/HCATINPUT - Connect_ETL - 9.13

Connect ETL Data Transformation Language (DTL) Guide

Product type
Software
Portfolio
Integrate
Product family
Connect
Product
Connect > Connect (ETL, Sort, AppMod, Big Data)
Version
9.13
Language
English
Product name
Connect ETL
Title
Connect ETL Data Transformation Language (DTL) Guide
Copyright
2023
First publish date
2003
Last updated
2023-09-11
Published on
2023-09-11T19:01:45.019000

Purpose

To define an HCatalog table as a source of records.

Format

/HCATINPUT database table_extract [parameters]

where

table_extract = TABLE dbtable [COLUMNS column[,column...]] [extract_options] [ALIAS alias]
extract_options = [EXTRACTAS ENCODING encoding]
parameters = PARAMETERS FILTER scan_filter

Arguments

database The alias of an hcatalog connection defined through /HCATCONNECTION.
dbtable The name of the table in database that is the source of records. The name can be in the form of a string or identifier.
column The name of a column to be extracted from the table. The name can be in the form of a string or identifier.
alias

An optional alternative name you assign to the database table. You can use this alias name to reference the table from other options. The name must adhere to the rules described for an identifier. For a summary of valid naming and formatting conventions for identifiers and constants, see syntax reference in the Connect help.

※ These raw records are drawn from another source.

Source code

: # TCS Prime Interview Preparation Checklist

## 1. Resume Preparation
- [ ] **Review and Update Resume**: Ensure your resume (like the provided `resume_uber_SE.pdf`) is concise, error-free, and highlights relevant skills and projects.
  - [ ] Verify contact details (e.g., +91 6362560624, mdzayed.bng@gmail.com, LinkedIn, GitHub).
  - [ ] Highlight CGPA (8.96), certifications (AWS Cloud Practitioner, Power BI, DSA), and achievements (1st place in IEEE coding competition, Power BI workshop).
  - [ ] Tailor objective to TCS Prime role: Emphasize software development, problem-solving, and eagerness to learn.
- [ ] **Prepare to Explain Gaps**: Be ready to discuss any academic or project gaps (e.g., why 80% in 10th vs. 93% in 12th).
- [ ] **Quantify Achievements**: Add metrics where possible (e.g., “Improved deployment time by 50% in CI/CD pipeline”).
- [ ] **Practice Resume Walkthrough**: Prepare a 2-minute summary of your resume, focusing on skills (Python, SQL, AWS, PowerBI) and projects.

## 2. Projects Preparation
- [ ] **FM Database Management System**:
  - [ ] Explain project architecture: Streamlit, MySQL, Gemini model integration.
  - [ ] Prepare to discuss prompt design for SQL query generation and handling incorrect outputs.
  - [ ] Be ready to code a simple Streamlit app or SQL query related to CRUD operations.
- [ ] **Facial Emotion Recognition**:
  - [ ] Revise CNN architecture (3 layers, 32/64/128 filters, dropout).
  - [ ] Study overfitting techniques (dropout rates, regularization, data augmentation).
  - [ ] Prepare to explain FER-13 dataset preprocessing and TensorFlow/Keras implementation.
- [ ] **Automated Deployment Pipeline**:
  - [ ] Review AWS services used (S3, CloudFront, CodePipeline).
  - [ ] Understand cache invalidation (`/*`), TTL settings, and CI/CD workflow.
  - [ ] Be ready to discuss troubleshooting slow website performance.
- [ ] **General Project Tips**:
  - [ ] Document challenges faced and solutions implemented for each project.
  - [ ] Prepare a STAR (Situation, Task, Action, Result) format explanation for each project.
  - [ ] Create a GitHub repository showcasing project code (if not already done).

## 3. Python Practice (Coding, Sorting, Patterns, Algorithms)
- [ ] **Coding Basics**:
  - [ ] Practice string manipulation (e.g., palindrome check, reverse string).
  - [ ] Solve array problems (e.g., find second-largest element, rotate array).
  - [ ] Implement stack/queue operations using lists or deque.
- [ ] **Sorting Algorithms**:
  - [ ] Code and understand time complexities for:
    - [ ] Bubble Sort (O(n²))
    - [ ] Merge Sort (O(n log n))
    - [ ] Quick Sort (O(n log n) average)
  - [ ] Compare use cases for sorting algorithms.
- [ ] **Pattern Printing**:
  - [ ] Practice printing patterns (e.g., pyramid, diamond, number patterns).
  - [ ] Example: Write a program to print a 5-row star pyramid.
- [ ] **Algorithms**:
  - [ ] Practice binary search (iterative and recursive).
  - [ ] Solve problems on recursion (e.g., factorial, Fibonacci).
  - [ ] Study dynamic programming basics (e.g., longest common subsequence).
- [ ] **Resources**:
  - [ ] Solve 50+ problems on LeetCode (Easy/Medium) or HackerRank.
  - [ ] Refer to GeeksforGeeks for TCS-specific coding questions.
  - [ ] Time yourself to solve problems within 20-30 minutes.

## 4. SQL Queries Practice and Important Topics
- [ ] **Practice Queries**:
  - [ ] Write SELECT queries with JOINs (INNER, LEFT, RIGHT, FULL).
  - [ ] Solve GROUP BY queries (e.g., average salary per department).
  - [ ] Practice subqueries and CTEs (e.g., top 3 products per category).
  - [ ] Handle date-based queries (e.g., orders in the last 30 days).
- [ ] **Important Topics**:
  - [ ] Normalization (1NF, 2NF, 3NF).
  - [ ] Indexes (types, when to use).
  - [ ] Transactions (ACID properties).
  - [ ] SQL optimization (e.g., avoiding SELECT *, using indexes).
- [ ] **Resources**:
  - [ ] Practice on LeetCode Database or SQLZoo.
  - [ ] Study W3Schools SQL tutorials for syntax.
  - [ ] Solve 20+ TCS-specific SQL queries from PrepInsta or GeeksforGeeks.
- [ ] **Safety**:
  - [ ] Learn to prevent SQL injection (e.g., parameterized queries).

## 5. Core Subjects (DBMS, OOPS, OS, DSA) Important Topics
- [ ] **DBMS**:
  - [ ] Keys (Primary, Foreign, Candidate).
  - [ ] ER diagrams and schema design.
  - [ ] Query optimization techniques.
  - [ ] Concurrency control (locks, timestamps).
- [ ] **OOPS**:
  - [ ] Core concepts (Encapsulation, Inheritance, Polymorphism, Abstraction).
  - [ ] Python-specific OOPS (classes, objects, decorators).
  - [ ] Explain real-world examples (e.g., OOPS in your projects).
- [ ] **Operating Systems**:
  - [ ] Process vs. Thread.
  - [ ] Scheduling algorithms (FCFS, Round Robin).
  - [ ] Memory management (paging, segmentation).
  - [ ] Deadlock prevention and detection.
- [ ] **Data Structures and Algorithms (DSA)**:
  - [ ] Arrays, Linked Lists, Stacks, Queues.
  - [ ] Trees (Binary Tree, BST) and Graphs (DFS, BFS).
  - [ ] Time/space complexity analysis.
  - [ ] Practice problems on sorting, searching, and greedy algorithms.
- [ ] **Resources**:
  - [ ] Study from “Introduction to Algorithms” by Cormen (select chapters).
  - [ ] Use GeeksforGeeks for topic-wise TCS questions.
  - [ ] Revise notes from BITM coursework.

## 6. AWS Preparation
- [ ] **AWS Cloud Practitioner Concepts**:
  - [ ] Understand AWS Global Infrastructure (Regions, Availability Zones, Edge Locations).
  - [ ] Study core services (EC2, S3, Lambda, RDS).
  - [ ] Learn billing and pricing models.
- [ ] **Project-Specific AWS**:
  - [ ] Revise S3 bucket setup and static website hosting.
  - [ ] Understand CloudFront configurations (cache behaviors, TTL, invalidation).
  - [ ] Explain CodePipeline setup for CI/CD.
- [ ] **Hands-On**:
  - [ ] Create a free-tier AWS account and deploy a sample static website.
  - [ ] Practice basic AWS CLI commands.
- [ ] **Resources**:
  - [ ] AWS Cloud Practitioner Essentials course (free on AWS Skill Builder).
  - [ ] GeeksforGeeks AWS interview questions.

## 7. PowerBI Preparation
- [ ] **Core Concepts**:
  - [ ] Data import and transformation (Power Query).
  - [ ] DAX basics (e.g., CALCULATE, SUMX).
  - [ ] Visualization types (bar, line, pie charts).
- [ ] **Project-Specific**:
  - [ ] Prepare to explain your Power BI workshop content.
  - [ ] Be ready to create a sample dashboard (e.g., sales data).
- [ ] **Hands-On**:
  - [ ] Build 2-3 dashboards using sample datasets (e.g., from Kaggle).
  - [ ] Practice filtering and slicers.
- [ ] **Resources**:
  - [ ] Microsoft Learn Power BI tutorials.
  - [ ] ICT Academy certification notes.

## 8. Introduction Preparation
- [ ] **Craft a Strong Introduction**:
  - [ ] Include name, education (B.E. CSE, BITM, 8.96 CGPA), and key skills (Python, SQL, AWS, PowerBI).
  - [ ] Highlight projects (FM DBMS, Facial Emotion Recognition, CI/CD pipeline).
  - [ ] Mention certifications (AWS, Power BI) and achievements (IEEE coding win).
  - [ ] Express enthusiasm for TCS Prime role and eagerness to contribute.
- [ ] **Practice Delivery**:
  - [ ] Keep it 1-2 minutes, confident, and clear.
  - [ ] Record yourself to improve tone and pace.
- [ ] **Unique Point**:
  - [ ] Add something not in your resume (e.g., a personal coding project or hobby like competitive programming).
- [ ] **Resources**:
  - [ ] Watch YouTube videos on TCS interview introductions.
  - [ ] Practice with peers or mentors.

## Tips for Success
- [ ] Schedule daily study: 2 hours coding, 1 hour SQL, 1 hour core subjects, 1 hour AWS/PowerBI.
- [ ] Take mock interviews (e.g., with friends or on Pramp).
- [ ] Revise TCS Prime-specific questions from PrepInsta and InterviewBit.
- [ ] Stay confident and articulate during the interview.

When you do not assign an alias, use the dbtable argument to reference the table from other options.

When you define an alias for the source, reference the source only through the alias; you can no longer reference the table name directly in other options.

encoding The encoding of the character data in the table. See Data encoding in the Connect help for a list of the valid values.
scan_filter An optional hcatalog scan filter to describe the desired partitions to read from a partitioned hcatalog table. See details in Notes below.

Location

The /HCATINPUT option can be listed anywhere in the task definition for the following task types: copy, sort, merge, and aggregate.

For a join task, the /HCATINPUT option must be listed as follows:

  • Left side – Before the /JOINKEYS option that defines the left side.
  • Right side – After the /JOINKEYS option that defines the left side and before the /JOINKEYS option that defines the right side.

Notes

The /HCATINPUT option allows you to define an HCatalog table as a source of records. For sort tasks only, a source table can also be used as a target table.

Number of sources

If you have a source table in an aggregate task, it must be the only source.

Determining which columns are extracted

By default, Connect ETL extracts all columns from the table. To extract only a subset of the columns in the table, for example to improve the performance of the task, specify the list of columns to be extracted via the COLUMNS clause.

You can reference the columns from the source table in other options where you can reference field names from a record layout. For a summary of valid naming and formatting conventions for identifiers and constants, see Syntax reference in the Connect help.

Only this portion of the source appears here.